Please help me, your advice will not be misplaced. I'm determined, eager and ready to do whatever is neccessary to move my life here.

Thank you.


----------



## Saartjie (Mar 1, 2010)

PrincessFroggit said:


> I am currently living in Cape Town (Parklands) on a visitor passport (no visa) until May 30th, when my return trip is scheduled to go back to the USA.
> 
> I don't intend to go back, I'm hoping I can find a business that holds a corporate work permit so that I can get my corporate work visa through them and expedite the process and be able to stay... with just the minor (major) hassle of going to Home Affairs for the paperwork. :focus:
> 
> ...


Just remember to make sure that you renew whatever permit you are here on before the end of April (as you must have at least 30 days left on your permit when you apply). If you overstay without a valid permit you will jeopardize any chances to get a Corporate (or any other) Permit. 

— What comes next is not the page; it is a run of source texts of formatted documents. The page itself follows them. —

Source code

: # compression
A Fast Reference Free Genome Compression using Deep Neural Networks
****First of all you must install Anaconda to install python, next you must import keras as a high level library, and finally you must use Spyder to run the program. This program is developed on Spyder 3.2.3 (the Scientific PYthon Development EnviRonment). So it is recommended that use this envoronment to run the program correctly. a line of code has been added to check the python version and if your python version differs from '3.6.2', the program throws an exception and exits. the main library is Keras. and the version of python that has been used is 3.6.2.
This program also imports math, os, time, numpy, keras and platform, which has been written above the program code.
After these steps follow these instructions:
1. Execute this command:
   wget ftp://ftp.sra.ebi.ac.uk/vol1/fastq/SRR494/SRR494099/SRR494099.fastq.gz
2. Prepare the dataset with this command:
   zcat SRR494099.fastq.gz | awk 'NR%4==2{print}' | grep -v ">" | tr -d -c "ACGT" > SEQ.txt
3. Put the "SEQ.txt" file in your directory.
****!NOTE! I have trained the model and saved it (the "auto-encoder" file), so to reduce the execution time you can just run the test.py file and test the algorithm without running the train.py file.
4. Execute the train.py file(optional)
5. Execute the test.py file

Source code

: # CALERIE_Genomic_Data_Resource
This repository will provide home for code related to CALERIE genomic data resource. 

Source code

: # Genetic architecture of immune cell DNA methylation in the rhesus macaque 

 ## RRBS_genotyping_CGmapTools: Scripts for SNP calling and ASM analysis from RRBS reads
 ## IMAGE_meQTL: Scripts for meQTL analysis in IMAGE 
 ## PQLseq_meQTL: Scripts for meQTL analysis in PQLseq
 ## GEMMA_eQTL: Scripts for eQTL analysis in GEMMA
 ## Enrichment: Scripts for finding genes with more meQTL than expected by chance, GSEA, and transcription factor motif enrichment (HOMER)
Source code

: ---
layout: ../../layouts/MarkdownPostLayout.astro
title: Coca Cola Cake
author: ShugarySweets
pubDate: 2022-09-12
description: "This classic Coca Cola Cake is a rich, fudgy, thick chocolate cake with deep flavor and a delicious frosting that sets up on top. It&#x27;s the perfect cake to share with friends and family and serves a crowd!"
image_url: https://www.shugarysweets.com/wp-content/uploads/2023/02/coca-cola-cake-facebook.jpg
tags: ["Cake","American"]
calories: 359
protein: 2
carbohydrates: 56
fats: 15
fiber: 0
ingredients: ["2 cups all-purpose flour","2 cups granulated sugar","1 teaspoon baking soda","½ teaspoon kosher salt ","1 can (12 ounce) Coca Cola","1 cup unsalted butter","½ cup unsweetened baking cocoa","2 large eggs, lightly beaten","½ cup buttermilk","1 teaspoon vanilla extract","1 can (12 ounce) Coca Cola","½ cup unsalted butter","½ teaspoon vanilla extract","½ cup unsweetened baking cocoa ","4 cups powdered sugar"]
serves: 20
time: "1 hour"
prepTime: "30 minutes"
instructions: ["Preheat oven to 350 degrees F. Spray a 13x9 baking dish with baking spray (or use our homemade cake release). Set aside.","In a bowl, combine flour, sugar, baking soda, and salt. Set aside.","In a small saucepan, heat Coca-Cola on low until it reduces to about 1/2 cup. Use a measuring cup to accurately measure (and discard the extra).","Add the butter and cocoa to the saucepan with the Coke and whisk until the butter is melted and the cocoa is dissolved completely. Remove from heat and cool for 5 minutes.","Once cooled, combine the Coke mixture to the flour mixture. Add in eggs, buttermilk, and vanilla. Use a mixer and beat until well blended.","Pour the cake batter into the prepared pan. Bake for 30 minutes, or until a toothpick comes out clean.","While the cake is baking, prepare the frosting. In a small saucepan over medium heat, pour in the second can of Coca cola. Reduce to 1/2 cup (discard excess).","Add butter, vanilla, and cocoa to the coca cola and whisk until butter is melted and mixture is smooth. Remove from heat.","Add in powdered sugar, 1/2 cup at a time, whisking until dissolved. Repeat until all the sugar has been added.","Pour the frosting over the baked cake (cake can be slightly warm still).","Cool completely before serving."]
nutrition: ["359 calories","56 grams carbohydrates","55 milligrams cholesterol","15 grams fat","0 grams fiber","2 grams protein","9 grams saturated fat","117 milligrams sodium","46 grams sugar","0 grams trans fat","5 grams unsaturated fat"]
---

I think you will need to approach very large companies for work as they will usually be the ones with Corporate Permits.


----------



## Rustler (Apr 9, 2012)

Pick Blue Chip stock exchange listed companies.....


----------



## PrincessFroggit (Apr 2, 2012)

Rustler said:


> Pick Blue Chip stock exchange listed companies.....


Just do a search for them online?


----------



## 2fargone (Jun 14, 2011)

I'm not sure how old you are but have you thought of a study visa? Or a volunteer visa? 


Do you have a degree? It's really hard for Non- SAs to get a job without a degree. I would see if you can intern first and build up experience first in South Africa.


----------



## PrincessFroggit (Apr 2, 2012)

Poopsie23 said:


> I'm not sure how old you are but have you thought of a study visa? Or a volunteer visa?
> 
> 
> Do you have a degree? It's really hard for Non- SAs to get a job without a degree. I would see if you can intern first and build up experience first in South Africa.


Yeah, I've looked into that, the study visa would only allow me to work 18 hours a week, which won't even pay rent for me, let alone get my son here with me. The volunteer visa is equally troublesome, because I need money in order to stay.

I don't have a degree, just a ton of experience in the job market in my field, and a certificate from an online university. My thought is that if I can locate the businesses holding corporate work permits, I can go that route and get the permit through my employer, because unfortunately, the only other option is to go back, and try to find a place to work that I can relocate here.

Time's running low. Thank you for responding.


----------